Court Opinion

ID: 6009981
Source: CourtListenerOpinion
Date Created: 2022-01-13 10:43:04.480283+00
Date Added: 2024-06-11T08:50:18.449952
License: Public Domain

In an action for a judgment declaring that the plaintiffs have a prescriptive easement over property owned by the defendants, the defendants appeal from an order of the Supreme Court, Kings County (Shaw, J.), dated January 11, 1996, which granted the plaintiffs’ motion for a preliminary injunction and denied their cross motion for summary judgment.
Ordered that the order is modified by deleting the provision granting the plaintiffs’ motion for a preliminary injunction and substituting therefor a provision denying the plaintiffs’ motion for a preliminary injunction; as so modified, the order is affirmed, without costs or disbursements.

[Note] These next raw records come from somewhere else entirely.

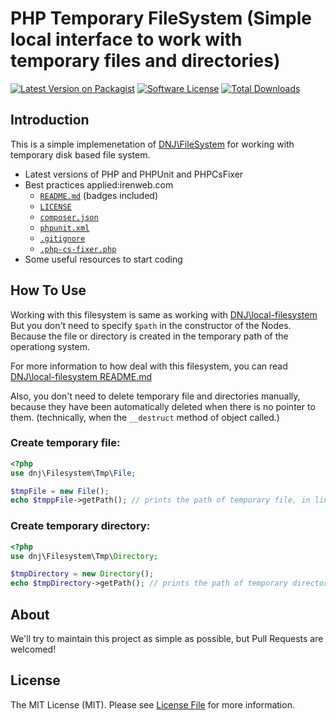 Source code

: # PHP Temporary FileSystem (Simple local interface to work with temporary files and directories)

[![Latest Version on Packagist][ico-version]][link-packagist]
[![Software License][ico-license]][link-license]
[![Total Downloads][ico-downloads]][link-downloads]

## Introduction 

This is a simple implemenetation of [DNJ\FileSystem][repo-dnj-filesystem] for working with temporary disk based file system.
* Latest versions of PHP and PHPUnit and PHPCsFixer
* Best practices applied:irenweb.com
  * [`README.md`][link-readme] (badges included)
  * [`LICENSE`][link-license]
  * [`composer.json`][link-composer-json]
  * [`phpunit.xml`][link-phpunit]
  * [`.gitignore`][link-gitignore]
  * [`.php-cs-fixer.php`][link-phpcsfixer]
* Some useful resources to start coding

## How To Use
Working with this filesystem is same as working with [DNJ\local-filesystem][repo-dnj-local-filesystem] \
But you don't need to specify `$path` in the constructor of the Nodes.
Because the file or directory is created in the temporary path of the operationg system.


For more information to how deal with this filesystem, you can read [DNJ\local-filesystem README.md][repo-dnj-local-filesystem-readme]

Also, you don't need to delete temporary file and directories manually, because they have been automatically deleted when there is no pointer to them. (technically, when the `__destruct` method of object called.)
### Create temporary file:
```php
<?php
use dnj\Filesystem\Tmp\File;

$tmpFile = new File();
echo $tmppFile->getPath(); // prints the path of temporary file, in linux, it's may something like this: /tmp/qyiuqgi
```

### Create temporary directory:
```php
<?php
use dnj\Filesystem\Tmp\Directory;

$tmpDirectory = new Directory();
echo $tmpDirectory->getPath(); // prints the path of temporary directory, in linux, it's may something like this: /tmp/qyiuqgi
```

## About
We'll try to maintain this project as simple as possible, but Pull Requests are welcomed!

## License

The MIT License (MIT). Please see [License File][link-license] for more information.

[ico-version]: https://img.shields.io/packagist/v/dnj/tmp-filesystem.svg?style=flat-square
[ico-license]: https://img.shields.io/badge/license-MIT-brightgreen.svg?style=flat-square
[ico-downloads]: https://img.shields.io/packagist/dt/dnj/tmp-filesystem.svg?style=flat-square

[link-packagist]: https://packagist.org/packages/dnj/tmp-filesystem
[link-license]: https://github.com/dnj/tmp-filesystem/blob/master/LICENSE
[link-downloads]: https://packagist.org/packages/dnj/tmp-filesystem
[link-readme]: https://github.com/dnj/tmp-filesystem/blob/master/README.md
[link-composer-json]: https://github.com/dnj/tmp-filesystem/blob/master/composer.json
[link-phpunit]: https://github.com/dnj/tmp-filesystem/blob/master/phpunit.xml
[link-gitignore]: https://github.com/dnj/tmp-filesystem/blob/master/.gitignore
[link-phpcsfixer]: https://github.com/dnj/tmp-filesystem/blob/master/.php-cs-fixer.php

[repo-dnj-filesystem]: https://github.com/dnj/filesystem
[repo-dnj-tmp-filesystem]: https://github.com/dnj/tmp-filesystem
[repo-dnj-local-filesystem]: https://github.com/dnj/local-filesystem
[repo-dnj-local-filesystem-readme]: https://github.com/dnj/local-filesystem/blob/master/README.md
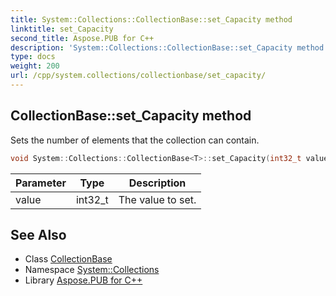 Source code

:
 ```yaml
---
title: System::Collections::CollectionBase::set_Capacity method
linktitle: set_Capacity
second_title: Aspose.PUB for C++
description: 'System::Collections::CollectionBase::set_Capacity method. Sets the number of elements that the collection can contain in C++.'
type: docs
weight: 200
url: /cpp/system.collections/collectionbase/set_capacity/
---
```

## CollectionBase::set_Capacity method


Sets the number of elements that the collection can contain.

```cpp
void System::Collections::CollectionBase<T>::set_Capacity(int32_t value)
```


| Parameter | Type | Description |
| --- | --- | --- |
| value | int32_t | The value to set. |

## See Also

* Class [CollectionBase](../)
* Namespace [System::Collections](../../)
* Library [Aspose.PUB for C++](../../../)
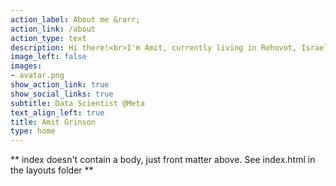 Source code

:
 ```yaml
---
action_label: About me &rarr;
action_link: /about
action_type: text
description: Hi there!<br>I'm Amit, currently living in Rehovot, Israel, with my wife, our (3!) sweet boys and dog Milo. I try to blog about data analytics, data visualization and coding languages such as R, Python & SQL. When I'm not here I enjoy exploring coffee, baking and reading.<br>Enjoy your visit!
image_left: false
images:
- avatar.png
show_action_link: true
show_social_links: true
subtitle: Data Scientist @Meta
text_align_left: true
title: Amit Grinson
type: home
---
```


** index doesn't contain a body, just front matter above.
See index.html in the layouts folder **

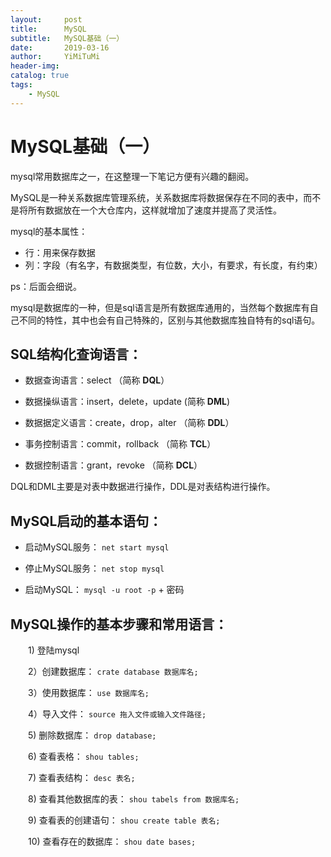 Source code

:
 ```yaml
---
layout:     post
title:      MySQL
subtitle:   MySQL基础（一）
date:       2019-03-16
author:     YiMiTuMi
header-img: 
catalog: true
tags:
    - MySQL
---
```

# MySQL基础（一）

mysql常用数据库之一，在这整理一下笔记方便有兴趣的翻阅。

MySQL是一种关系数据库管理系统，关系数据库将数据保存在不同的表中，而不是将所有数据放在一个大仓库内，这样就增加了速度并提高了灵活性。

mysql的基本属性：

* 行：用来保存数据
* 列：字段（有名字，有数据类型，有位数，大小，有要求，有长度，有约束）

ps：后面会细说。
 
mysql是数据库的一种，但是sql语言是所有数据库通用的，当然每个数据库有自己不同的特性，其中也会有自己特殊的，区别与其他数据库独自特有的sql语句。

## SQL结构化查询语言：

* 数据查询语言：select （简称 **DQL**）

* 数据操纵语言：insert，delete，update (简称 **DML**)

* 数据据定义语言：create，drop，alter （简称 **DDL**）

* 事务控制语言：commit，rollback （简称 **TCL**）

* 数据控制语言：grant，revoke （简称 **DCL**）

DQL和DML主要是对表中数据进行操作，DDL是对表结构进行操作。

## MySQL启动的基本语句：

* 启动MySQL服务： `net start mysql`

* 停止MySQL服务：  `net stop mysql`

* 启动MySQL： `mysql -u root -p` + 密码

## MySQL操作的基本步骤和常用语言：

&emsp;&emsp;1) 登陆mysql

&emsp;&emsp;2）创建数据库： `crate database 数据库名;`

&emsp;&emsp;3）使用数据库： `use 数据库名;`

&emsp;&emsp;4）导入文件： `source 拖入文件或输入文件路径;`

&emsp;&emsp;5) 删除数据库： `drop database;`

&emsp;&emsp;6) 查看表格： `shou tables;`

&emsp;&emsp;7) 查看表结构： `desc 表名;`

&emsp;&emsp;8) 查看其他数据库的表： `shou tabels from 数据库名;`

&emsp;&emsp;9) 查看表的创建语句： `shou create table 表名;`

&emsp;&emsp;10) 查看存在的数据库： `shou date bases;`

The plaintiffs assert an easement over a portion of the defendants’ property adjacent to their own in order to access a piazza on their property. The plaintiffs allege that they and/or their tenants have been continuously using the defendants’ property for the prescriptive period. The defendants contend that the use has been intermittent, not continuous. The defendants further contend that any use was permissive. Accordingly, triable issues of fact exist, which preclude the granting of summary judgment (see, Rogers v Holmes, 217 AD2d 609).
Furthermore, the preliminary injunction was improperly granted, since the plaintiffs’ likelihood of success is uncertain and there has been no showing of irreparable harm (see, Aetna Ins. Co. v Capasso, 75 NY2d 860; Van Deusen v McManus, 202 AD2d 731). Miller, J. P., Santucci, Joy and Florio, JJ., concur.